Sherman's Town Hall reading on Monday, April 23rd, at 7 pm will be a benefit for Real Change, and will also feature readings from our own Anitra Freeman and Stan Burriss.
ALEXIE: It always bothered me, for instance, with the American Indian Movement and the Leonard Peltier case. I reflexively supported Leonard Peltier until very recently. Just because, you know, I am fully aware of what the FBI is capable of in this country, and has always been capable of in this country. But then I actually looked at what happened that day on the Pine Ridge Res. Two FBI agents holed up, at the compound. I have no problem believing they shot first. Whatever happened, there was a gunfight. The FBI agents were mortally wounded, defenseless, and one, two or three — depending on the stories — people, walked down the hill 100 yards, went around the cars, stood over the FBI agents, and shot them in the face. By any definition of the term, that is a crime.
RC: It’s an execution.
ALEXIE: If you believe what was happening at Pine Ridge was a war, and therefore both sides were protecting something. If you even believe AIM was practicing self-defense that day, in the context of war, still, it couldn’t be self-defense. Because the FBI agents were no longer capable of harming anybody. It was war, the FBI agents were no longer able to fight. So there was no self-defense anymore, and they were defenseless enemy combatants. So it was a war crime. So one of those moments when you realize, oh shit, I have been supporting a war criminal.

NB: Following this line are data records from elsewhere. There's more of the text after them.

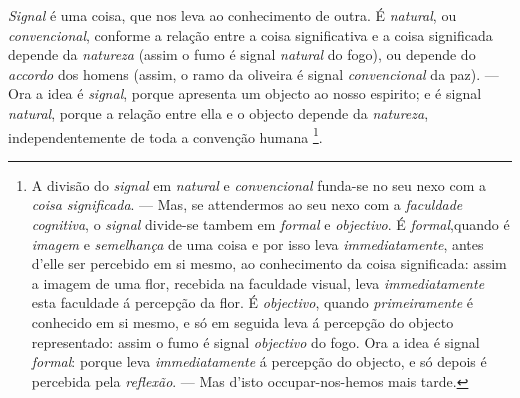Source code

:  
\emph{Signal} é uma coisa, que nos leva ao conhecimento de outra. É \emph{natural}, ou \emph{convencional}, conforme a relação entre a coisa significativa e a coisa significada depende da \emph{natureza} (assim o fumo é signal \emph{natural} do fogo), ou depende do \emph{accordo} dos homens (assim, o ramo da oliveira é signal \emph{convencional} da paz). --- Ora a idea é \emph{signal}, porque apresenta um objecto ao nosso espirito; e é signal \emph{natural}, porque a relação entre ella e o objecto depende da \emph{natureza}, independentemente de toda a convenção humana \footnote{A divisão do \emph{signal} em \emph{natural} e \emph{convencional} funda-se no seu nexo com a \emph{coisa significada}. --- Mas, se attendermos ao seu nexo com a \emph{faculdade cognitiva}, o \emph{signal} divide-se tambem em \emph{formal} e \emph{objectivo}. É \emph{formal},quando é \emph{imagem} e \emph{semelhança} de uma coisa e por isso leva \emph{immediatamente}, antes d'elle ser percebido em si mesmo, ao conhecimento da coisa significada: assim a imagem de uma flor, recebida na faculdade visual, leva \emph{immediatamente} esta faculdade á percepção da flor. É \emph{objectivo}, quando \emph{primeiramente} é conhecido em si mesmo, e só em seguida leva á percepção do objecto representado: assim o fumo é signal \emph{objectivo} do fogo. Ora a idea é signal \emph{formal}: porque leva \emph{immediatamente} á percepção do objecto, e só depois é percebida pela \emph{reflexão}. --- Mas d'isto occupar-nos-hemos mais tarde.}.


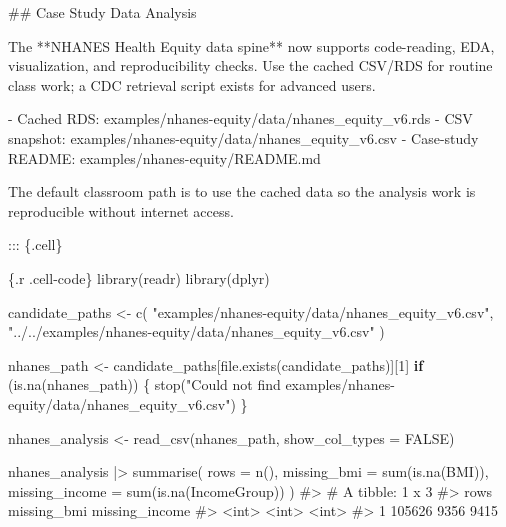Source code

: \documentclass[
  letterpaper,
  DIV=11,
  numbers=noendperiod,
  oneside]{scrreprt}
\newenvironment{Shaded}{\begin{snugshade}}{\end{snugshade}}
\newcommand{\AttributeTok}[1]{\textcolor[rgb]{0.40,0.45,0.13}{#1}}
\newcommand{\CommentTok}[1]{\textcolor[rgb]{0.37,0.37,0.37}{#1}}
\newcommand{\ConstantTok}[1]{\textcolor[rgb]{0.56,0.35,0.01}{#1}}
\newcommand{\ControlFlowTok}[1]{\textcolor[rgb]{0.00,0.23,0.31}{\textbf{#1}}}
\newcommand{\DecValTok}[1]{\textcolor[rgb]{0.68,0.00,0.00}{#1}}
\newcommand{\FunctionTok}[1]{\textcolor[rgb]{0.28,0.35,0.67}{#1}}
\newcommand{\InformationTok}[1]{\textcolor[rgb]{0.37,0.37,0.37}{#1}}
\newcommand{\NormalTok}[1]{\textcolor[rgb]{0.00,0.23,0.31}{#1}}
\newcommand{\OtherTok}[1]{\textcolor[rgb]{0.00,0.23,0.31}{#1}}
\newcommand{\SpecialCharTok}[1]{\textcolor[rgb]{0.37,0.37,0.37}{#1}}
\newcommand{\SpecialStringTok}[1]{\textcolor[rgb]{0.13,0.47,0.30}{#1}}
\newcommand{\StringTok}[1]{\textcolor[rgb]{0.13,0.47,0.30}{#1}}
\begin{document}
\begin{Shaded}
\begin{Highlighting}[numbers=left,,]
\FunctionTok{\#\# Case Study Data Analysis}

\NormalTok{The **NHANES Health Equity data spine** now supports code{-}reading, EDA, visualization, and reproducibility checks. Use the cached CSV/RDS for routine class work; a CDC retrieval script exists for advanced users.}

\SpecialStringTok{{-} }\NormalTok{Cached RDS: }\InformationTok{\textasciigrave{}examples/nhanes{-}equity/data/nhanes\_equity\_v6.rds\textasciigrave{}}
\SpecialStringTok{{-} }\NormalTok{CSV snapshot: }\InformationTok{\textasciigrave{}examples/nhanes{-}equity/data/nhanes\_equity\_v6.csv\textasciigrave{}}
\SpecialStringTok{{-} }\NormalTok{Case{-}study README: }\InformationTok{\textasciigrave{}examples/nhanes{-}equity/README.md\textasciigrave{}}

\NormalTok{The default classroom path is to use the cached data so the analysis work is reproducible without internet access.}


\NormalTok{::: \{.cell\}}

\InformationTok{\textasciigrave{}\textasciigrave{}\textasciigrave{}\{.r .cell{-}code\}}
\FunctionTok{library}\NormalTok{(readr)}
\FunctionTok{library}\NormalTok{(dplyr)}

\NormalTok{candidate\_paths }\OtherTok{\textless{}{-}} \FunctionTok{c}\NormalTok{(}
  \StringTok{"examples/nhanes{-}equity/data/nhanes\_equity\_v6.csv"}\NormalTok{,}
  \StringTok{"../../examples/nhanes{-}equity/data/nhanes\_equity\_v6.csv"}
\NormalTok{)}

\NormalTok{nhanes\_path }\OtherTok{\textless{}{-}}\NormalTok{ candidate\_paths[}\FunctionTok{file.exists}\NormalTok{(candidate\_paths)][}\DecValTok{1}\NormalTok{]}
\ControlFlowTok{if}\NormalTok{ (}\FunctionTok{is.na}\NormalTok{(nhanes\_path)) \{}
  \FunctionTok{stop}\NormalTok{(}\StringTok{"Could not find examples/nhanes{-}equity/data/nhanes\_equity\_v6.csv"}\NormalTok{)}
\NormalTok{\}}

\NormalTok{nhanes\_analysis }\OtherTok{\textless{}{-}} \FunctionTok{read\_csv}\NormalTok{(nhanes\_path, }\AttributeTok{show\_col\_types =} \ConstantTok{FALSE}\NormalTok{)}

\NormalTok{nhanes\_analysis }\SpecialCharTok{|\textgreater{}}
  \FunctionTok{summarise}\NormalTok{(}
    \AttributeTok{rows =} \FunctionTok{n}\NormalTok{(),}
    \AttributeTok{missing\_bmi =} \FunctionTok{sum}\NormalTok{(}\FunctionTok{is.na}\NormalTok{(BMI)),}
    \AttributeTok{missing\_income =} \FunctionTok{sum}\NormalTok{(}\FunctionTok{is.na}\NormalTok{(IncomeGroup))}
\NormalTok{  )}
\CommentTok{\#\textgreater{} \# A tibble: 1 x 3}
\CommentTok{\#\textgreater{}     rows missing\_bmi missing\_income}
\CommentTok{\#\textgreater{}    \textless{}int\textgreater{}       \textless{}int\textgreater{}          \textless{}int\textgreater{}}
\CommentTok{\#\textgreater{} 1 105626        9356           9415}


\end{Highlighting}
\end{Shaded}
\end{document}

RC: Well, it’s a great example of a morally ambiguous situation, where the whole issue of being of a tribe or not affects your ability to see what’s really going on. I mean, you’re right. On the one side was GOON, which was horrible, but on the other side, AIM certainly had its totally thuggish aspects as well, which I thought certainly came across in the way that you set it up in the book.
ALEXIE: Which was the fictionalized version of seventies activism where the so called good guys, what do I call it in the book? IRON, Indigenous Rights Now. Two activists work with the FBI to kill another Indian. So two IRON guys are acting as double agents, which happened. There is evidence, anecdotal and otherwise of AIM members cooperating with the FBI. It happened with the Black Panthers. It happened with Chicano movements.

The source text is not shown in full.